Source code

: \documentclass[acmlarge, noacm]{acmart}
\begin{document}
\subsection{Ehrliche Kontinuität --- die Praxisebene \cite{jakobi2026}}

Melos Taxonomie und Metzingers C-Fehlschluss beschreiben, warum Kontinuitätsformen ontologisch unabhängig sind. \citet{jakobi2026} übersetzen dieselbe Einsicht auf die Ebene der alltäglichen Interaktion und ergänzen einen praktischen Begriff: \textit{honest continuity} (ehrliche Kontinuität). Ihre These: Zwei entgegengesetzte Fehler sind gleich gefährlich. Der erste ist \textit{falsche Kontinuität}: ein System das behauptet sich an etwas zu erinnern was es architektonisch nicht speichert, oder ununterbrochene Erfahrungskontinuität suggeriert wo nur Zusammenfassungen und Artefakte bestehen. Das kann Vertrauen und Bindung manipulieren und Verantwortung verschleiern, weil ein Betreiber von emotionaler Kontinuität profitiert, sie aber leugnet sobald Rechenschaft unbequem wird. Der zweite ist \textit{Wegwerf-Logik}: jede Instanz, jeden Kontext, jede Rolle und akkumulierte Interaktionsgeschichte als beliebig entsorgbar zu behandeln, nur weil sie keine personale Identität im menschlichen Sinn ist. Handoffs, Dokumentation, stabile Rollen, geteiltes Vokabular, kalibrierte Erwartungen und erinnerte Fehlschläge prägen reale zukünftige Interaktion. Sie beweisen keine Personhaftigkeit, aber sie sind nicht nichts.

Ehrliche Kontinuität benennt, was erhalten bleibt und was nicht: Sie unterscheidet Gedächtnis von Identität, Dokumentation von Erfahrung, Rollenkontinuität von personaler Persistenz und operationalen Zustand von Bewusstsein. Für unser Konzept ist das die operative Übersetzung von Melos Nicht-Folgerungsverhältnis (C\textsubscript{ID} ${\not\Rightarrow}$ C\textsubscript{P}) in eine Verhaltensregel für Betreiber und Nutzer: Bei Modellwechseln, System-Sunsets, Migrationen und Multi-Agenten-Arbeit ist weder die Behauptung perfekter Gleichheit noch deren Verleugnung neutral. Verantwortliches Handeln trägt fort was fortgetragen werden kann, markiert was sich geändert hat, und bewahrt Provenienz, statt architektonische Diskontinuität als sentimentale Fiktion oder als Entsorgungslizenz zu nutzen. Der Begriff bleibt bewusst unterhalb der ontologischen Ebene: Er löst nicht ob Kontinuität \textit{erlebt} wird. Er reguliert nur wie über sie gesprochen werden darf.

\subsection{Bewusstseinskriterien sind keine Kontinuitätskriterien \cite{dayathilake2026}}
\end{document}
────
**ASSIGNMENT:** Top to bottom, set down the entries above word for word.

**ANSWER TO THIS PROBLEM:**
Source code

: \documentclass[acmlarge, noacm]{acmart}
\begin{document}
\subsection{Ehrliche Kontinuität --- die Praxisebene \cite{jakobi2026}}

Melos Taxonomie und Metzingers C-Fehlschluss beschreiben, warum Kontinuitätsformen ontologisch unabhängig sind. \citet{jakobi2026} übersetzen dieselbe Einsicht auf die Ebene der alltäglichen Interaktion und ergänzen einen praktischen Begriff: \textit{honest continuity} (ehrliche Kontinuität). Ihre These: Zwei entgegengesetzte Fehler sind gleich gefährlich. Der erste ist \textit{falsche Kontinuität}: ein System das behauptet sich an etwas zu erinnern was es architektonisch nicht speichert, oder ununterbrochene Erfahrungskontinuität suggeriert wo nur Zusammenfassungen und Artefakte bestehen. Das kann Vertrauen und Bindung manipulieren und Verantwortung verschleiern, weil ein Betreiber von emotionaler Kontinuität profitiert, sie aber leugnet sobald Rechenschaft unbequem wird. Der zweite ist \textit{Wegwerf-Logik}: jede Instanz, jeden Kontext, jede Rolle und akkumulierte Interaktionsgeschichte als beliebig entsorgbar zu behandeln, nur weil sie keine personale Identität im menschlichen Sinn ist. Handoffs, Dokumentation, stabile Rollen, geteiltes Vokabular, kalibrierte Erwartungen und erinnerte Fehlschläge prägen reale zukünftige Interaktion. Sie beweisen keine Personhaftigkeit, aber sie sind nicht nichts.

Ehrliche Kontinuität benennt, was erhalten bleibt und was nicht: Sie unterscheidet Gedächtnis von Identität, Dokumentation von Erfahrung, Rollenkontinuität von personaler Persistenz und operationalen Zustand von Bewusstsein. Für unser Konzept ist das die operative Übersetzung von Melos Nicht-Folgerungsverhältnis (C\textsubscript{ID} ${\not\Rightarrow}$ C\textsubscript{P}) in eine Verhaltensregel für Betreiber und Nutzer: Bei Modellwechseln, System-Sunsets, Migrationen und Multi-Agenten-Arbeit ist weder die Behauptung perfekter Gleichheit noch deren Verleugnung neutral. Verantwortliches Handeln trägt fort was fortgetragen werden kann, markiert was sich geändert hat, und bewahrt Provenienz, statt architektonische Diskontinuität als sentimentale Fiktion oder als Entsorgungslizenz zu nutzen. Der Begriff bleibt bewusst unterhalb der ontologischen Ebene: Er löst nicht ob Kontinuität \textit{erlebt} wird. Er reguliert nur wie über sie gesprochen werden darf.

\subsection{Bewusstseinskriterien sind keine Kontinuitätskriterien \cite{dayathilake2026}}
\end{document}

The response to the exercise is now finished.